### [GOAL OF THE EXERCISE]
What you produce should be every line from the data that includes "consistent".

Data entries
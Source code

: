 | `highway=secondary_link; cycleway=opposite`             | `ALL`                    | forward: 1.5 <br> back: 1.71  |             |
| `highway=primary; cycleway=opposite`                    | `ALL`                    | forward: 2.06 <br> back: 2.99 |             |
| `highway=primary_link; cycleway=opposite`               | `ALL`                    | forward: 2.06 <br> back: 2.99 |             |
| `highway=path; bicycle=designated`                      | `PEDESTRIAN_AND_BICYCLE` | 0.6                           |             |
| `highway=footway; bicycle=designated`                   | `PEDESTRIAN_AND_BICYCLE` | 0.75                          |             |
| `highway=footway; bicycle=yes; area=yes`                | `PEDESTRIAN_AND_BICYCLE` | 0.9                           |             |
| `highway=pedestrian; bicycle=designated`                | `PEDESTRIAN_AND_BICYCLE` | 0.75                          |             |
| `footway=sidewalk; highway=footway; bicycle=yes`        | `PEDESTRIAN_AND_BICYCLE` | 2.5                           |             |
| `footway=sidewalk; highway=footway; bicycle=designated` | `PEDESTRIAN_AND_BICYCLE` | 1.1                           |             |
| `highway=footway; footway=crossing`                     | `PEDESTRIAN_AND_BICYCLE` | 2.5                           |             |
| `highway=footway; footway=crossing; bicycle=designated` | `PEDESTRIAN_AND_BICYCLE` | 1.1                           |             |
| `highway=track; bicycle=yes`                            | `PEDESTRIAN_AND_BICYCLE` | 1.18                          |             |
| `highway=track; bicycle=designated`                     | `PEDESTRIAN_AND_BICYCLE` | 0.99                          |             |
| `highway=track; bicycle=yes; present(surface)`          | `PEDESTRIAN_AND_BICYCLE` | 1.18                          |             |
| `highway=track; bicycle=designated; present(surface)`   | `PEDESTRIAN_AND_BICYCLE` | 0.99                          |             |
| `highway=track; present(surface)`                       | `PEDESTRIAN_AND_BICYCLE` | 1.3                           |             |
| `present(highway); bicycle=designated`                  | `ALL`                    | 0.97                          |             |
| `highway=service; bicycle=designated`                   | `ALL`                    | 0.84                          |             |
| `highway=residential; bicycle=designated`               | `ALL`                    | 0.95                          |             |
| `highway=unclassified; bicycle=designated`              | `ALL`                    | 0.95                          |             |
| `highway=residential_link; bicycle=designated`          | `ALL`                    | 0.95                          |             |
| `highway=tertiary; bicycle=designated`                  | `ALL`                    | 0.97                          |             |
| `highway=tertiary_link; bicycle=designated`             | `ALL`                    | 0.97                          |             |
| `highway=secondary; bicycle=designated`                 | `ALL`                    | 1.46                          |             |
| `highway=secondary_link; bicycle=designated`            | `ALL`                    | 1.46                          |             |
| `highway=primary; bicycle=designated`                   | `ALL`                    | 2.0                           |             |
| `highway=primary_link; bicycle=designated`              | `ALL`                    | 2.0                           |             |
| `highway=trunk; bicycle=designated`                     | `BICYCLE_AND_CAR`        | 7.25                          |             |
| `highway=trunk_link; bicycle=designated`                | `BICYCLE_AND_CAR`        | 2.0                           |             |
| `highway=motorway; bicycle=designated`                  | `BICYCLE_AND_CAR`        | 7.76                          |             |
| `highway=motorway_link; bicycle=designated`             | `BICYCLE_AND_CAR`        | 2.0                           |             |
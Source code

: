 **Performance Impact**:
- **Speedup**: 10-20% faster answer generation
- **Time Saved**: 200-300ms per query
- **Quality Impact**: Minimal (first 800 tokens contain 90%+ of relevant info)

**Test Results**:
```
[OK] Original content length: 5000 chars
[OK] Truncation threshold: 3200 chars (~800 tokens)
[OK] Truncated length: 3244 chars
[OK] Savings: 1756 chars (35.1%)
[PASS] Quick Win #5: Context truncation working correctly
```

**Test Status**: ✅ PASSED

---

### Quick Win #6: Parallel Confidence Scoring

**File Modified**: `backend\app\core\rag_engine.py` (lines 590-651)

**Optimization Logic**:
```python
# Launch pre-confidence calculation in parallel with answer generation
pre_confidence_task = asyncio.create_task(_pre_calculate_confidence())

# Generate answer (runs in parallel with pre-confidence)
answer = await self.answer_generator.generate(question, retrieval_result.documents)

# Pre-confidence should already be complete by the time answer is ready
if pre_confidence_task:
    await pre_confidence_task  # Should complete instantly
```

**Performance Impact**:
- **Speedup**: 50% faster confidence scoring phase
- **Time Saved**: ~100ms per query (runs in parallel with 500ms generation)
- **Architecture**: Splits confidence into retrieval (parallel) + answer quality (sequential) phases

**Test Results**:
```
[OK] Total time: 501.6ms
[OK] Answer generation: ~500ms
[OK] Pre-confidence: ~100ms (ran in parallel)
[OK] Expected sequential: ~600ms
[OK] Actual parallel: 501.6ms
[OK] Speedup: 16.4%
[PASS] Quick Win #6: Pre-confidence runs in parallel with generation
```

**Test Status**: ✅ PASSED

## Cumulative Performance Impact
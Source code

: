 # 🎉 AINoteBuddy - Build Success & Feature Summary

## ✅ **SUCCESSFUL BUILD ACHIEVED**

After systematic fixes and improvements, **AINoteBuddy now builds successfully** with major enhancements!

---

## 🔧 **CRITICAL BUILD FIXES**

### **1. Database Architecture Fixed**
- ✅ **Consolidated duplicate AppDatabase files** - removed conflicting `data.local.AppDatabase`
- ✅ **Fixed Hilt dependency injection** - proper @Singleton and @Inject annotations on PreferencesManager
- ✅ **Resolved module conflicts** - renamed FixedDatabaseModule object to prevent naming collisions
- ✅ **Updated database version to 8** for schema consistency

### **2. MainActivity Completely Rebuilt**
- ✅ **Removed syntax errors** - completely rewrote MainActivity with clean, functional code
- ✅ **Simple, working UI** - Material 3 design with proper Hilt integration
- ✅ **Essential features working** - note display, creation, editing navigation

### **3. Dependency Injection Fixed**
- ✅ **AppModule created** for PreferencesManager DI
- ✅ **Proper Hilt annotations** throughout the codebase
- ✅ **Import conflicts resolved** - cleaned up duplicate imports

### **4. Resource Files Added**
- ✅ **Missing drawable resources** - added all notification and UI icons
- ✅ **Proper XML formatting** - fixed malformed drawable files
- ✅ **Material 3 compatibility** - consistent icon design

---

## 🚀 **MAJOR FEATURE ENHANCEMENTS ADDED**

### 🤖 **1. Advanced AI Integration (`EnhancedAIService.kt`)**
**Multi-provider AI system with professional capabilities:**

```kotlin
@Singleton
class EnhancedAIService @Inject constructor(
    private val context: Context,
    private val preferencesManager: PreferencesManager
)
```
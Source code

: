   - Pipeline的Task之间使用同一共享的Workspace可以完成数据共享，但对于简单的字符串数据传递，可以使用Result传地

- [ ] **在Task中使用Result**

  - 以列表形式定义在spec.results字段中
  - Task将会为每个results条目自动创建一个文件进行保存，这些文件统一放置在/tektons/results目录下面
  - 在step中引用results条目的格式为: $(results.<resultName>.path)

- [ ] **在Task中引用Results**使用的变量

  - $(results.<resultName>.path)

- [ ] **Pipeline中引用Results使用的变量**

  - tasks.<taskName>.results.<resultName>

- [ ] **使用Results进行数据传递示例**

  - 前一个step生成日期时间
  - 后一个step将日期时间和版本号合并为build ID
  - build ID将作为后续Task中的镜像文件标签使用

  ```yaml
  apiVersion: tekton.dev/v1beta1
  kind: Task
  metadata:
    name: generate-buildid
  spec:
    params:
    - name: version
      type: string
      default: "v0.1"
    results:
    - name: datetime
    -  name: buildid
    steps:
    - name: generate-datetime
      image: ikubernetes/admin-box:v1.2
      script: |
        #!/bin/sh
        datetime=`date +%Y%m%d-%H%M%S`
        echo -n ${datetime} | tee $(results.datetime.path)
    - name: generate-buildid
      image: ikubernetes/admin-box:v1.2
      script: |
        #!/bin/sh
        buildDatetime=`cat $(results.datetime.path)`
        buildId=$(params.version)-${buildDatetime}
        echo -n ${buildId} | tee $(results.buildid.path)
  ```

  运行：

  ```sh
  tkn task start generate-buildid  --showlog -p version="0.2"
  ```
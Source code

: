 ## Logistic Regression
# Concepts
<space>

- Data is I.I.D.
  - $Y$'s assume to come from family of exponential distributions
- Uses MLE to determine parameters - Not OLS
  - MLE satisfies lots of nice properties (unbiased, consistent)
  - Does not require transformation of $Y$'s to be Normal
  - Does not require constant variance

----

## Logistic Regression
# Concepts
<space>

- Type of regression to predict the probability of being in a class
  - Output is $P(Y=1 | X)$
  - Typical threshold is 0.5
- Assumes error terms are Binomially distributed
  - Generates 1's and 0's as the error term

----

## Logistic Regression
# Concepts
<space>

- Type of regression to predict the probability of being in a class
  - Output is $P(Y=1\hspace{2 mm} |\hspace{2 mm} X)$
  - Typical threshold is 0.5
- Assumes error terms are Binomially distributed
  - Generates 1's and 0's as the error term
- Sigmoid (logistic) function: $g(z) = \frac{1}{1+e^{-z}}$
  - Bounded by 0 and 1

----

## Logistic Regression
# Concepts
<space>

### [SOLVED EXERCISE]
- ✅ **Material 3 compatibility** - consistent icon design
  - MLE satisfies lots of nice properties (unbiased, consistent)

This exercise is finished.